BACKGROUND: The functional network of the brain continually adapts to changing environmental demands. The environmental changes closely connect with changes of active cognitive processes. In recent years, the network approach has emerged as a promising method for analyzing the neurophysiological mechanisms that underlie psychological functions. AIM: This research aimed to explore how the topological features of functional connectomes in the human brain are linked to different cognitive states. The focus was on understanding the dynamic changes in brain networks during working memory tasks, with the goal of identifying associations between specific network characteristics and type of cognitive load. Such insights could improve our understanding of cognitive processes, especially related to working memory. METHODS: The present study examines topological characteristics of functional brain networks in resting state and in cognitive load, provided by the execution of the Sternberg Item Recognition Paradigm (SIRP) based on electroencephalographic data.

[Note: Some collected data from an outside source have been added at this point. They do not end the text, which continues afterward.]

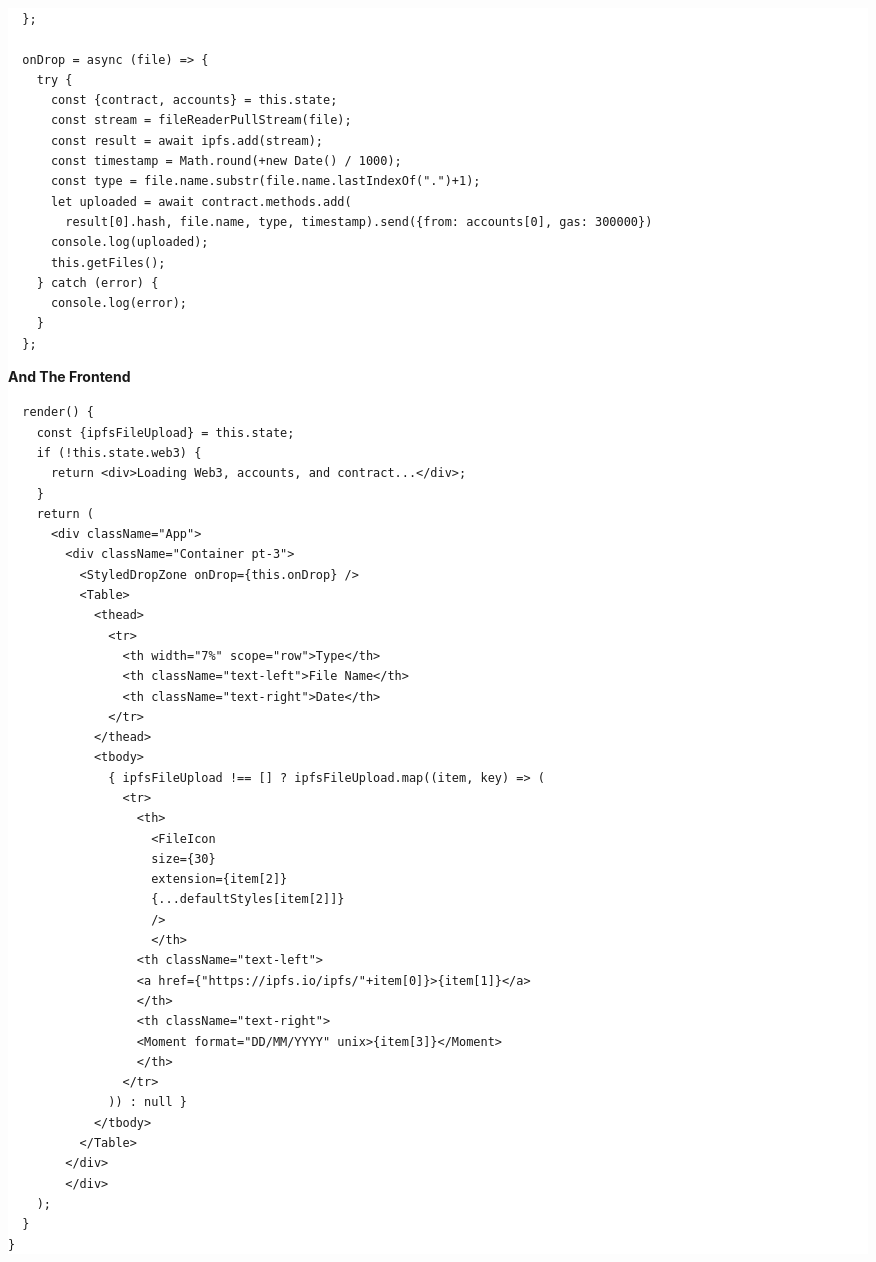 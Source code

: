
 ```
  };

  onDrop = async (file) => {
    try {
      const {contract, accounts} = this.state;
      const stream = fileReaderPullStream(file);
      const result = await ipfs.add(stream);
      const timestamp = Math.round(+new Date() / 1000);
      const type = file.name.substr(file.name.lastIndexOf(".")+1);
      let uploaded = await contract.methods.add(
        result[0].hash, file.name, type, timestamp).send({from: accounts[0], gas: 300000})
      console.log(uploaded);
      this.getFiles();
    } catch (error) {
      console.log(error);
    }
  };
```
**And The Frontend**
```
  render() {
    const {ipfsFileUpload} = this.state;
    if (!this.state.web3) {
      return <div>Loading Web3, accounts, and contract...</div>;
    }
    return (
      <div className="App">
        <div className="Container pt-3">
          <StyledDropZone onDrop={this.onDrop} />
          <Table>
            <thead>
              <tr>
                <th width="7%" scope="row">Type</th>
                <th className="text-left">File Name</th>
                <th className="text-right">Date</th>
              </tr>
            </thead>
            <tbody>
              { ipfsFileUpload !== [] ? ipfsFileUpload.map((item, key) => (
                <tr>
                  <th>
                    <FileIcon 
                    size={30} 
                    extension={item[2]} 
                    {...defaultStyles[item[2]]}
                    />
                    </th>
                  <th className="text-left">
                  <a href={"https://ipfs.io/ipfs/"+item[0]}>{item[1]}</a>
                  </th>
                  <th className="text-right">
                  <Moment format="DD/MM/YYYY" unix>{item[3]}</Moment>
                  </th>
                </tr>
              )) : null }
            </tbody>
          </Table>
        </div>  
        </div>
    );
  }
}

```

We propose that the topological properties of the functional networks in the human brain are distinct between cognitive load and resting state with higher integration in the networks during cognitive load. RESULTS: It was shown that topological features of functional connectomes strongly depend on the type of cognitive process performed by the subject and change in accordance with task change. The analysis also demonstrated that functional connectivity during working memory tasks showed a faster emergence of homology groups generators, supporting the idea of a relationship between the initial stages of working memory execution and an increase in faster network integration, with connector hubs playing a crucial role. CONCLUSION: The study found that the topological features of functional brain networks are influenced by the type of cognitive process engaged by individuals and adapt to task changes. During working memory tasks, the functional connectivity exhibited a faster emergence of homology group generators, indicating a connection between the initial stages of working memory execution and enhanced network integration. These results suggest that cognitive states, particularly related to working memory, are associated with distinct topological properties of functional brain networks, highlighting the importance of network dynamics in cognitive processing.